## Prompt
Set it all down exactly, every record and every line.

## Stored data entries
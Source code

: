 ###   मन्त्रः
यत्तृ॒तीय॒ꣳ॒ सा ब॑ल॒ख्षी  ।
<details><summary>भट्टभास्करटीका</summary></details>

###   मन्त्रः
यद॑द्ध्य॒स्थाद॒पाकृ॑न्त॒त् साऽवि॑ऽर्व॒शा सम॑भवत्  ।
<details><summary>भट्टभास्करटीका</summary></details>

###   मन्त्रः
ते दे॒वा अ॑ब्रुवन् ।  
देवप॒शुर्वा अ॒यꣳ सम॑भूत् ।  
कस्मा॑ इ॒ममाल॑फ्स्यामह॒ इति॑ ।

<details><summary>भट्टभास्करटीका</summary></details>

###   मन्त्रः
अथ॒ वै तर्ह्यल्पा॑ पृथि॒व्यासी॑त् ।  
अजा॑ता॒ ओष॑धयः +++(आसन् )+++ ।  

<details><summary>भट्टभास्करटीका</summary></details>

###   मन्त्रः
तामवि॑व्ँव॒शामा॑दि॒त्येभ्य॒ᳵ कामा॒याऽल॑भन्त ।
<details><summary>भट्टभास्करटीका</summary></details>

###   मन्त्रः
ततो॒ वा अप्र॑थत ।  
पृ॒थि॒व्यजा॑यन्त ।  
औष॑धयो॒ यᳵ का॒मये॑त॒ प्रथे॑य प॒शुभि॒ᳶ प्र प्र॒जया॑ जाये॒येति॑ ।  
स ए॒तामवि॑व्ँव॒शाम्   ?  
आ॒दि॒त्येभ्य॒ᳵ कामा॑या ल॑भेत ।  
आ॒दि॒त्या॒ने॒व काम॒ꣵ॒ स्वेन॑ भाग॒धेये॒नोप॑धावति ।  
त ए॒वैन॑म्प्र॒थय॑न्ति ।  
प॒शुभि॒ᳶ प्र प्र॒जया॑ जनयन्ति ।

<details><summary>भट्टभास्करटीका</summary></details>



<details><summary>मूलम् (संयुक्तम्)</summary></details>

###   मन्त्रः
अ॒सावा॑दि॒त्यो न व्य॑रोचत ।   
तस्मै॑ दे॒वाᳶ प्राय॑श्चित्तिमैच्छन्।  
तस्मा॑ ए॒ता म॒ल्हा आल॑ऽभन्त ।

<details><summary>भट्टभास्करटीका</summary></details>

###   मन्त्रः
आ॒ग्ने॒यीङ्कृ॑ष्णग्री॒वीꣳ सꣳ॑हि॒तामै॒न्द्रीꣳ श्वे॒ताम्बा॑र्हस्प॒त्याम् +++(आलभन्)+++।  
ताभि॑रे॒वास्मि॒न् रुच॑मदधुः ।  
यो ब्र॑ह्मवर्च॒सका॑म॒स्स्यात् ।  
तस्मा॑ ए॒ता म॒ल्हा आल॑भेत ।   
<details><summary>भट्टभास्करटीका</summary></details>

## The answer
Source code

: ###   मन्त्रः
यत्तृ॒तीय॒ꣳ॒ सा ब॑ल॒ख्षी  ।
<details><summary>भट्टभास्करटीका</summary></details>

###   मन्त्रः
यद॑द्ध्य॒स्थाद॒पाकृ॑न्त॒त् साऽवि॑ऽर्व॒शा सम॑भवत्  ।
<details><summary>भट्टभास्करटीका</summary></details>

###   मन्त्रः
ते दे॒वा अ॑ब्रुवन् ।  
देवप॒शुर्वा अ॒यꣳ सम॑भूत् ।  
कस्मा॑ इ॒ममाल॑फ्स्यामह॒ इति॑ ।

<details><summary>भट्टभास्करटीका</summary></details>

###   मन्त्रः
अथ॒ वै तर्ह्यल्पा॑ पृथि॒व्यासी॑त् ।  
अजा॑ता॒ ओष॑धयः +++(आसन् )+++ ।  

<details><summary>भट्टभास्करटीका</summary></details>

###   मन्त्रः
तामवि॑व्ँव॒शामा॑दि॒त्येभ्य॒ᳵ कामा॒याऽल॑भन्त ।
<details><summary>भट्टभास्करटीका</summary></details>

###   मन्त्रः
ततो॒ वा अप्र॑थत ।  
पृ॒थि॒व्यजा॑यन्त ।  
औष॑धयो॒ यᳵ का॒मये॑त॒ प्रथे॑य प॒शुभि॒ᳶ प्र प्र॒जया॑ जाये॒येति॑ ।  
स ए॒तामवि॑व्ँव॒शाम्   ?  
आ॒दि॒त्येभ्य॒ᳵ कामा॑या ल॑भेत ।  
आ॒दि॒त्या॒ने॒व काम॒ꣵ॒ स्वेन॑ भाग॒धेये॒नोप॑धावति ।  
त ए॒वैन॑म्प्र॒थय॑न्ति ।  
प॒शुभि॒ᳶ प्र प्र॒जया॑ जनयन्ति ।

<details><summary>भट्टभास्करटीका</summary></details>



<details><summary>मूलम् (संयुक्तम्)</summary></details>

###   मन्त्रः
अ॒सावा॑दि॒त्यो न व्य॑रोचत ।   
तस्मै॑ दे॒वाᳶ प्राय॑श्चित्तिमैच्छन्।  
तस्मा॑ ए॒ता म॒ल्हा आल॑ऽभन्त ।

<details><summary>भट्टभास्करटीका</summary></details>

###   मन्त्रः
आ॒ग्ने॒यीङ्कृ॑ष्णग्री॒वीꣳ सꣳ॑हि॒तामै॒न्द्रीꣳ श्वे॒ताम्बा॑र्हस्प॒त्याम् +++(आलभन्)+++।  
ताभि॑रे॒वास्मि॒न् रुच॑मदधुः ।  
यो ब्र॑ह्मवर्च॒सका॑म॒स्स्यात् ।  
तस्मा॑ ए॒ता म॒ल्हा आल॑भेत ।   
<details><summary>भट्टभास्करटीका</summary></details>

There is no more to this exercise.